A new online delivery service, dubbed ‘FarmDrop’ has gone live, delivering fresh food from local and hyper-local farms and suppliers to London doorsteps.
Three quarters of produce comes from within the M25 and is delivered by electric vans.
London consumers now have access to a virtual market that sources 75 percent of its produce inside the M25, delivers some food from field to doorstep on the same day and pays farmers and producers 70-80 percent on the retail price of their produce.
Fresh vegetables, fruit, cheeses, meat, fish, bread and eggs are sourced from suppliers, the lion’s share of which are within the distance that London’s produce suppliers would have been centuries ago.
Farmdrop.co.uk is rapidly bringing field-fresh produce to the doorsteps of London homes, restoring the days of the City’s streets filled with the sounds of street traders. Asparagus, wild garlic, globe artichokes and rhubarb fresh from local fields are amongst the hundreds of local foods available for delivery.
Ben Patten, who runs Farmdrop.co.uk, said: “In London the City’s streets have names like Poultry, Cornhill, Old Fish Street, Bread Street, Honey Lane and Milk Street because that’s what they were originally for. Cheapside in its market heyday was home to four hundred produce stalls. What we’re essentially doing is recreating ancient produce market trading for London by using 21st century planning tools and e-commerce technology.”

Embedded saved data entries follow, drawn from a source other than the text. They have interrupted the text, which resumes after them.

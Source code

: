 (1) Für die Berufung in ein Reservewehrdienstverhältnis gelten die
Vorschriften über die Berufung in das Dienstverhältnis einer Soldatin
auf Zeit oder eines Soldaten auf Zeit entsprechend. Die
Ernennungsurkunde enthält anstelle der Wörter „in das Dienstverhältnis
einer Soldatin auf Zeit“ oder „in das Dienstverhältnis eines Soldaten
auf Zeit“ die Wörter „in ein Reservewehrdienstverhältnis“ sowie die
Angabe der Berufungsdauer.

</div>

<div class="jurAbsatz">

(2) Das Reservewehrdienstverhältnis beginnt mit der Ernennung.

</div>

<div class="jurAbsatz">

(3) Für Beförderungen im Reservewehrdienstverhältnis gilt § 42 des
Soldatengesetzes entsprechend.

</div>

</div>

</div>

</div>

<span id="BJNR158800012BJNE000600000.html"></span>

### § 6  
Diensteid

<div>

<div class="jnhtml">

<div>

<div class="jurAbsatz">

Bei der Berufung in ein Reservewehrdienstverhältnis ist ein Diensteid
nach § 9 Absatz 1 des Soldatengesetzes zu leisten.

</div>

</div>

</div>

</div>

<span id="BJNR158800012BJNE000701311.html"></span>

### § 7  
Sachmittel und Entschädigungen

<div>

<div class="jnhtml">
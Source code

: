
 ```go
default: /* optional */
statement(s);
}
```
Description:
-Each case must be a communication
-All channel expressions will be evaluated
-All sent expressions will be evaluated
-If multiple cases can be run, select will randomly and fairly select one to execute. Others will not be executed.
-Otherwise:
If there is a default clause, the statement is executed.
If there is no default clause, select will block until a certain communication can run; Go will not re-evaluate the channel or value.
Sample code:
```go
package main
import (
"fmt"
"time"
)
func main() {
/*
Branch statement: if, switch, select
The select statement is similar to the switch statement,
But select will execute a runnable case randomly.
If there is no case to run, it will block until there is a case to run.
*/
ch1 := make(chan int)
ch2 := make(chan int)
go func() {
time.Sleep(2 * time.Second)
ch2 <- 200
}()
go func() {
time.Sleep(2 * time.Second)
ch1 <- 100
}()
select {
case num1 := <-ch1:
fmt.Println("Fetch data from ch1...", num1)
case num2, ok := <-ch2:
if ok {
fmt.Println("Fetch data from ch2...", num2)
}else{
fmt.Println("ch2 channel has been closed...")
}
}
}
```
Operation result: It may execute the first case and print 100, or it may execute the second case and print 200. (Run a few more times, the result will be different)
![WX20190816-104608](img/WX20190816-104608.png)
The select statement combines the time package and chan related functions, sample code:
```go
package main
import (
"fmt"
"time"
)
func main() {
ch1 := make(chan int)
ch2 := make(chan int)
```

He added: “Historically Londoners benefitted for easy access to fresh produce – and ironically we’ve lost that due to ‘progress’. Markets have been priced out of the City’s central areas, with the exception of one or two places, and that means that most of us are reliant on the supermarket food chain. This also means that we’re very short of genuinely fresh produce in London.”

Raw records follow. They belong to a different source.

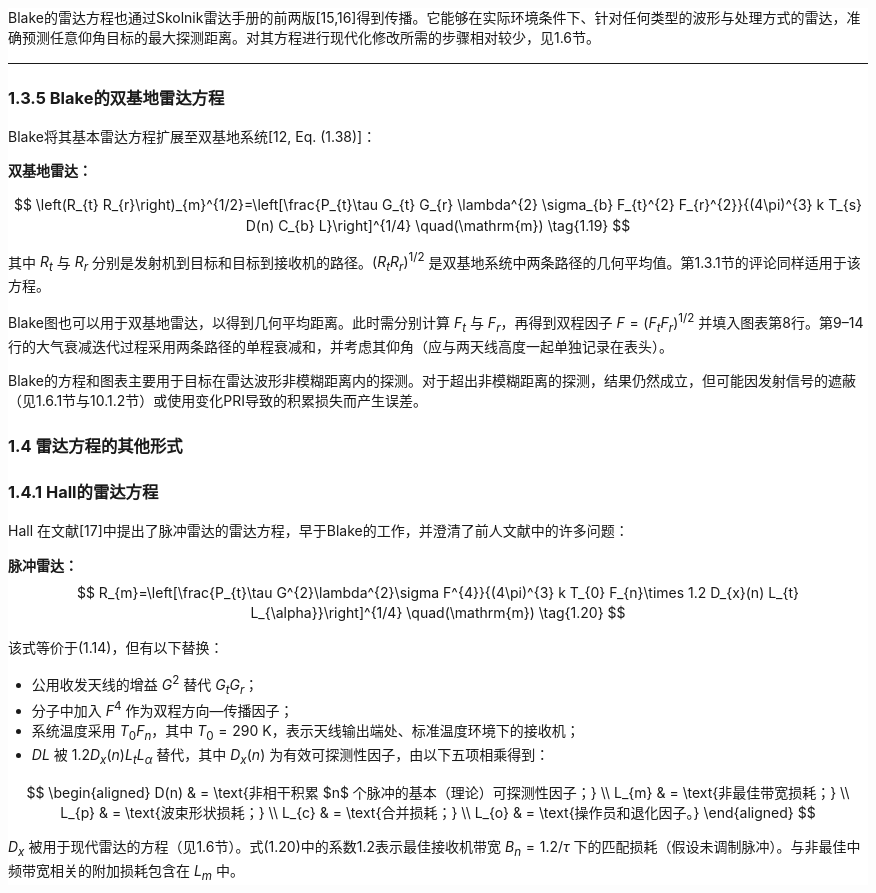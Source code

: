 Blake的雷达方程也通过Skolnik雷达手册的前两版[15,16]得到传播。它能够在实际环境条件下、针对任何类型的波形与处理方式的雷达，准确预测任意仰角目标的最大探测距离。对其方程进行现代化修改所需的步骤相对较少，见1.6节。

---

### 1.3.5 Blake的双基地雷达方程

Blake将其基本雷达方程扩展至双基地系统[12, Eq. (1.38)]：

**双基地雷达：**

$$
\left(R_{t} R_{r}\right)_{m}^{1/2}=\left[\frac{P_{t}\tau G_{t} G_{r} \lambda^{2} \sigma_{b} F_{t}^{2} F_{r}^{2}}{(4\pi)^{3} k T_{s} D(n) C_{b} L}\right]^{1/4} \quad(\mathrm{m}) \tag{1.19}
$$

其中 $R_{t}$ 与 $R_{r}$ 分别是发射机到目标和目标到接收机的路径。$\left(R_{t}R_{r}\right)^{1/2}$ 是双基地系统中两条路径的几何平均值。第1.3.1节的评论同样适用于该方程。

Blake图也可以用于双基地雷达，以得到几何平均距离。此时需分别计算 $F_{t}$ 与 $F_{r}$，再得到双程因子 $F=(F_{t}F_{r})^{1/2}$ 并填入图表第8行。第9–14行的大气衰减迭代过程采用两条路径的单程衰减和，并考虑其仰角（应与两天线高度一起单独记录在表头）。

Blake的方程和图表主要用于目标在雷达波形非模糊距离内的探测。对于超出非模糊距离的探测，结果仍然成立，但可能因发射信号的遮蔽（见1.6.1节与10.1.2节）或使用变化PRI导致的积累损失而产生误差。


### 1.4 雷达方程的其他形式

### 1.4.1 Hall的雷达方程

Hall 在文献[17]中提出了脉冲雷达的雷达方程，早于Blake的工作，并澄清了前人文献中的许多问题：

**脉冲雷达：**
$$
R_{m}=\left[\frac{P_{t}\tau G^{2}\lambda^{2}\sigma F^{4}}{(4\pi)^{3} k T_{0} F_{n}\times 1.2 D_{x}(n) L_{t} L_{\alpha}}\right]^{1/4} \quad(\mathrm{m}) \tag{1.20}
$$

该式等价于(1.14)，但有以下替换：

- 公用收发天线的增益 $G^{2}$ 替代 $G_{t}G_{r}$；
- 分子中加入 $F^{4}$ 作为双程方向—传播因子；
- 系统温度采用 $T_{0}F_{n}$，其中 $T_{0}=290\ \mathrm{K}$，表示天线输出端处、标准温度环境下的接收机；
- $D L$ 被 $1.2 D_{x}(n) L_{t} L_{\alpha}$ 替代，其中 $D_{x}(n)$ 为有效可探测性因子，由以下五项相乘得到：

$$
\begin{aligned}
D(n) & = \text{非相干积累 $n$ 个脉冲的基本（理论）可探测性因子；} \\
L_{m} & = \text{非最佳带宽损耗；} \\
L_{p} & = \text{波束形状损耗；} \\
L_{c} & = \text{合并损耗；} \\
L_{o} & = \text{操作员和退化因子。}
\end{aligned}
$$

$D_{x}$ 被用于现代雷达的方程（见1.6节）。式(1.20)中的系数1.2表示最佳接收机带宽 $B_{n}=1.2/\tau$ 下的匹配损耗（假设未调制脉冲）。与非最佳中频带宽相关的附加损耗包含在 $L_{m}$ 中。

“The supermarket marketing line seduces into an idea of freshness that really doesn’t bear scrutiny. So-called ‘fresh juice’ often travels in tankers from South America and the ‘juicy bits’ in orange juice often come from a different country altogether. Similarly, ‘fresh fish’ is mostly frozen on the trawler and defrosted before it appears on supermarket displays.”
Farmdrop.co.uk operates hubs in London to which suppliers deliver four days a week. Most of that produce is shipped out to homes and other collection points throughout London on the same day via electric vans that create lower emissions than horses and carts. The business plans to expand to other cities and towns, with two additional cities earmarked for launch in the next 18 months. All suppliers will be local to those cities in line with the Farmdrop ethos.
Ben Patten added: “What we’re doing is redefining freshness – and taking the idea back to its local roots. Central London’s historic markets were any amazing source of local fresh produce and we’re using new technology and logistics to bring our nutritional history back to life.”
Suppliers to Farmdrop.co.uk include Calabaza, a farm inside the M25 and 7 miles as the crow flies from Trafalgar Square. A new and even closer farm based underground at Clapham North, Growing Underground, will also supply to Farmdrop.co.uk when it starts trading this summer. Already 37 suppliers are operating using the Farmdrop network and new businesses are joining all the time.
One supplier to Farmdrop.co.uk said: “What I love about this venture is that it supports farmers in a way that supermarkets don’t. We tried the supermarket route and found that they were brutal negotiators, paying us often way below 50% of the retail price. As a business that really cares about the quality of the food that we produce and invests in making it the best we found that the supermarket ethos worked against us.”
Farmdrop.co.uk is seeking to support independent farms and food producers that are financially (and environmentally) sustainable. Many suppliers are winners of Soil Association awards.
Other suppliers include Purton House Organics, Old Spike Roastery, Farmdrop’s coffee supplier, a social enterprise providing jobs for homeless people in London; a local honey supplier, Bread Ahead, a local business renowned for its sour dough; Pig & Hay, makers of the best sausage rolls and Scotch eggs in London, and a Hackney-based jam and chutney producer.